Books Read 2013

In 2007, I started blogging my favorite books of each year, an idea I got from the incomparable Aaron Swartz.  Aaron is a genius who tragically took his life this year.  He co-wrote RSS at age 14, co-founded Reddit his freshman year at Stanford, and was one of the most prolific Wikipedia editors in the world.  He was a crusader for freedom of information and is greatly missed by the Internet community.

This year I read 75 books. I’ve tracked my books read since 2003, always with the goal of reading at least 50 books each year.

What follows are the books I most enjoyed this year.

*A Natural History of the Piano – Stuart Isacoff – Fun anecdotes and a surprisingly comprehensive history.

*The Master and Commander series – Patrick O’Brian – I finished this series of 20 novels this year.  They are my favorite historical fiction.  After so many books, you come to love the characters like old friends.  An astonishingly three-dimensional portrait of the Royal Navy and its characters.

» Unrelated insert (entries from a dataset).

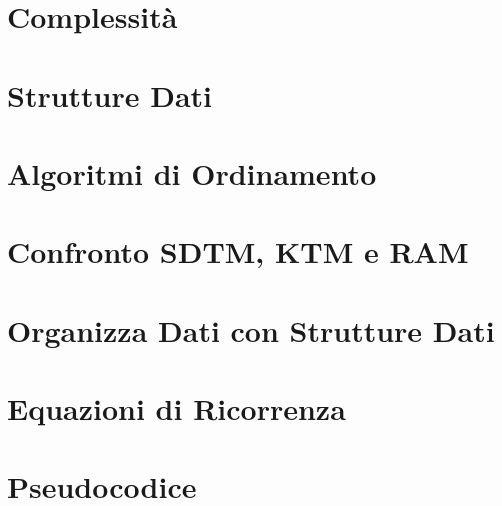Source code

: 



\begin{titlepage}
    \maketitle
    \thispagestyle{empty}  %
\end{titlepage}

\section{Complessità}

\newpage

\section{Strutture Dati}

\newpage

\section{Algoritmi di Ordinamento}

\newpage

\section{Confronto SDTM, KTM e RAM}

\newpage

\section{Organizza Dati con Strutture Dati}

\newpage

\section{Equazioni di Ricorrenza}


\newpage

\section{Pseudocodice}



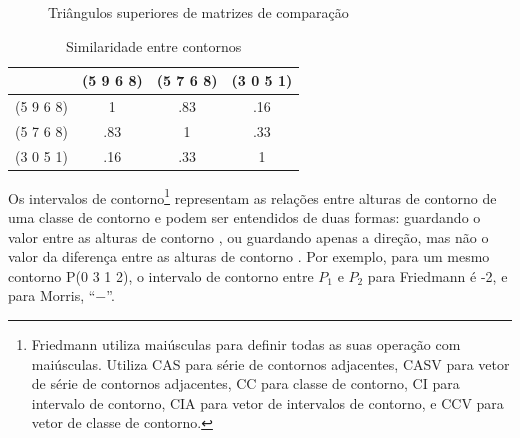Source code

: \begin{figure}
  \qquad
  \qquad
  \caption{Triângulos superiores de matrizes de comparação}
  \label{fig:triangulos-com-matrix}
\end{figure}

\begin{table}
  \centering
    \begin{tabular}{c|ccc}
      & (5 9 6 8) & (5 7 6 8) & (3 0 5 1) \\
      \hline
      (5 9 6 8) & 1 & .83 & .16 \\
      (5 7 6 8) & .83 & 1 & .33 \\
      (3 0 5 1) & .16 & .33 & 1
    \end{tabular}
    \caption{Similaridade entre contornos}
  \label{tab:similaridade-contornos}
\end{table}

Os intervalos de contorno\footnote{Friedmann utiliza maiúsculas para
  definir todas as suas operação com maiúsculas. Utiliza CAS para
  série de contornos adjacentes, CASV para vetor de série de contornos
  adjacentes, CC para classe de contorno, CI para intervalo de
  contorno, CIA para vetor de intervalos de contorno, e CCV para vetor
  de classe de contorno.}  representam as relações entre alturas de
contorno de uma classe de contorno e podem ser entendidos de duas
formas: guardando o valor entre as alturas de contorno
\cite{friedmann85:methodology}, ou guardando apenas a direção, mas não
o valor da diferença entre as alturas de contorno
\cite{morris93:directions}. Por exemplo, para um mesmo contorno P(0 3
1 2), o intervalo de contorno entre $P_1$ e $P_2$ para Friedmann é -2,
e para Morris, ``$-$''.

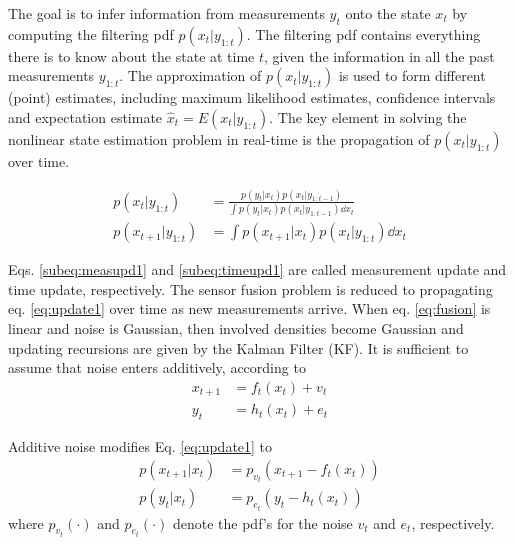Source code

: The goal is to infer information from measurements $ y_{t} $ onto the state $ x_{t} $ by computing the filtering pdf $ p ( x_{t} | y_{1:t} ) $.  The filtering pdf contains everything there is to know about the state at time $ t $, given the information in all the past measurements $ y_{1:t} $. The approximation of $ p ( x_{t} | y_{1:t} ) $ is used to form different (point) estimates, including maximum likelihood estimates, confidence intervals and expectation estimate $ \hat{x}_{t} = E( x_{t} | y_{1:t} ) $. The key element in solving the nonlinear state estimation problem in real-time is the propagation of $ p ( x_{t} | y_{1:t} ) $ over time. 

\begin{subequations}\label{eq:update1} \begin{align}
	p ( x_{t} | y_{1:t} ) &= \frac { p ( y_{t} | x_{t} ) p ( x_{t} | y_{1:t-1} ) } { \int p ( y_{t} | x_{t} ) p ( x_{t} | y_{1:t-1} ) \dd{x_{t}} } \label{subeq:measupd1}\\
	p ( x_{t+1} | y_{1:t} ) &= \int p ( x_{t+1} | x_{t} ) p ( x_{t} | y_{1:t} ) \dd{x_{t}} \label{subeq:timeupd1}
\end{align} \end{subequations}

Eqs. \ref{subeq:measupd1} and \ref{subeq:timeupd1}  are called measurement update and time update, respectively.  The sensor fusion problem is reduced to propagating eq. \ref{eq:update1} over time as new measurements arrive. When eq. \ref{eq:fusion} is linear and noise is Gaussian, then involved densities become Gaussian and updating recursions are given by the Kalman Filter (KF). It is sufficient to assume that noise enters additively, according to
\begin{subequations} \begin{align}
	x_{t+1} &= f_{t} ( x_{t} ) + v_{t} \\
	y_{t} &= h_{t} ( x_{t} ) + e_{t}
\end{align} \end{subequations}

Additive noise modifies Eq. \ref{eq:update1} to
\begin{subequations} \begin{align}
	p ( x_{t+1} | x_{t} ) &= p_{v_{t}} ( x_{t+1} - f_{t} ( x_{t} ) ) \\
	p ( y_{t} | x_{t} ) &= p_{e_{t}} ( y_{t} - h_{t} ( x_{t} ) )
\end{align} \end{subequations}
where $ p_{v_{t}} (\cdot) $ and $ p_{e_{t}} (\cdot) $ denote the pdf's for the noise $ v_{t} $ and $ e_{t} $, respectively.

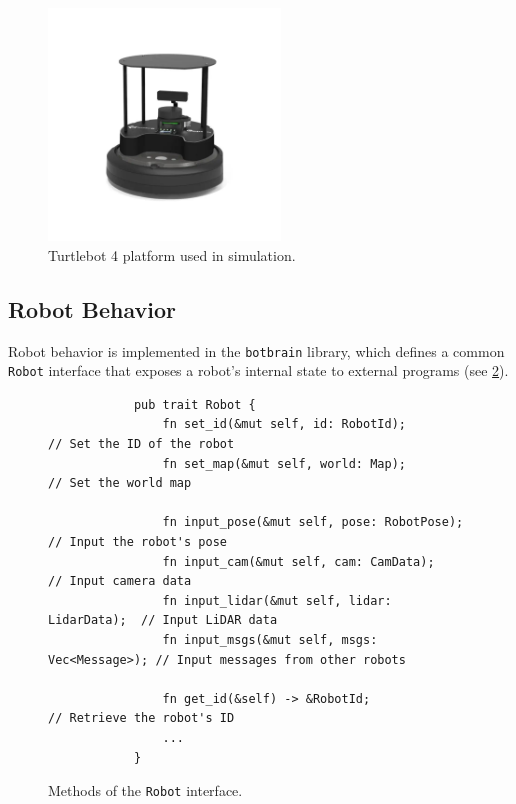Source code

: \begin{figure}[h]
    \begin{center}
        \includegraphics[width=0.55\textwidth]{figures/tb4.png}
    \end{center}
    \caption{Turtlebot 4 platform used in simulation.}
    \label{fig:tb4}
\end{figure}

\subsection{Robot Behavior}
Robot behavior is implemented in the \texttt{botbrain} library, which defines a common \texttt{Robot} interface that exposes a robot’s internal state to external programs (see \cref{fig:robot-interface}).

\begin{figure}[H]
    \begin{center}
        \begin{verbatim}
            pub trait Robot {
                fn set_id(&mut self, id: RobotId);            // Set the ID of the robot
                fn set_map(&mut self, world: Map);            // Set the world map

                fn input_pose(&mut self, pose: RobotPose);    // Input the robot's pose
                fn input_cam(&mut self, cam: CamData);        // Input camera data
                fn input_lidar(&mut self, lidar: LidarData);  // Input LiDAR data
                fn input_msgs(&mut self, msgs: Vec<Message>); // Input messages from other robots

                fn get_id(&self) -> &RobotId;                 // Retrieve the robot's ID
                ...
            }
        \end{verbatim}
    \end{center}
    \caption{Methods of the \texttt{Robot} interface.}
    \label{fig:robot-interface}
\end{figure}

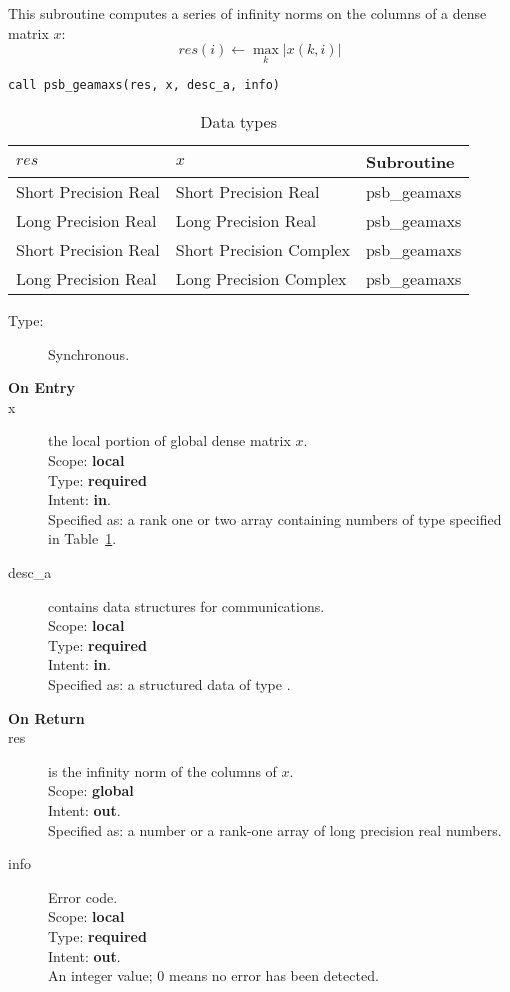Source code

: This subroutine computes a series of  infinity norms on the columns of
a  dense matrix  $x$: 
\[ res(i) \leftarrow \max_k |x(k,i)| \]

\begin{verbatim}
call psb_geamaxs(res, x, desc_a, info)
\end{verbatim}

\begin{table}[h]
\begin{center}
\begin{tabular}{lll}
\hline
$res$&  $x$& {\bf Subroutine}\\
\hline
Short Precision Real    &Short Precision Real    & psb\_geamaxs\\
Long Precision Real    &Long Precision Real    & psb\_geamaxs\\
Short Precision Real &Short Precision Complex & psb\_geamaxs\\	
Long Precision Real &Long Precision Complex & psb\_geamaxs\\	
\hline
\end{tabular}
\end{center}
\caption{Data types\label{tab:f90mamax}}
\end{table}

\begin{description}
\item[Type:] Synchronous.
\item[\bf On Entry]
\item[x] the local portion of global dense matrix
$x$. \\
Scope: {\bf local} \\
Type: {\bf required} \\
Intent: {\bf in}.\\
Specified as: a rank one or two array 
containing numbers of type specified in
Table~\ref{tab:f90mamax}. 
\item[desc\_a] contains data structures for communications.\\
Scope: {\bf local} \\
Type: {\bf required}\\
Intent: {\bf in}.\\
Specified as: a structured data of type \descdata.
\item[\bf On Return] 
\item[res] is the infinity norm of the columns of $x$.\\
Scope: {\bf global} \\
Intent: {\bf out}.\\
Specified as: a number or a rank-one array  of long precision real numbers. 
\item[info] Error code.\\
Scope: {\bf local} \\
Type: {\bf required} \\
Intent: {\bf out}.\\
An integer value; 0 means no error has been detected. 
\end{description}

*Psmith in the City – P.G. Wodehouse – Full of linguistic cleverness and sparkling dialog.

*Holes – Louis Sachar – Very fun read and cleverly tied together.

*An Essay on Criticism – Alexander Pope – Published in 1707.  This essay should be required reading for all critics.  So many notable quotes in this essay: “A little learning is a dangerous thing,” “Fools rush in where Angels fear to tread,” “To err is human, to forgive divine,” and “What the weak mind with strongest bias rules, is pride the never failing vice of fools.”

*River of Doubt – Candice Millard – Great adventure writing with amazing characters.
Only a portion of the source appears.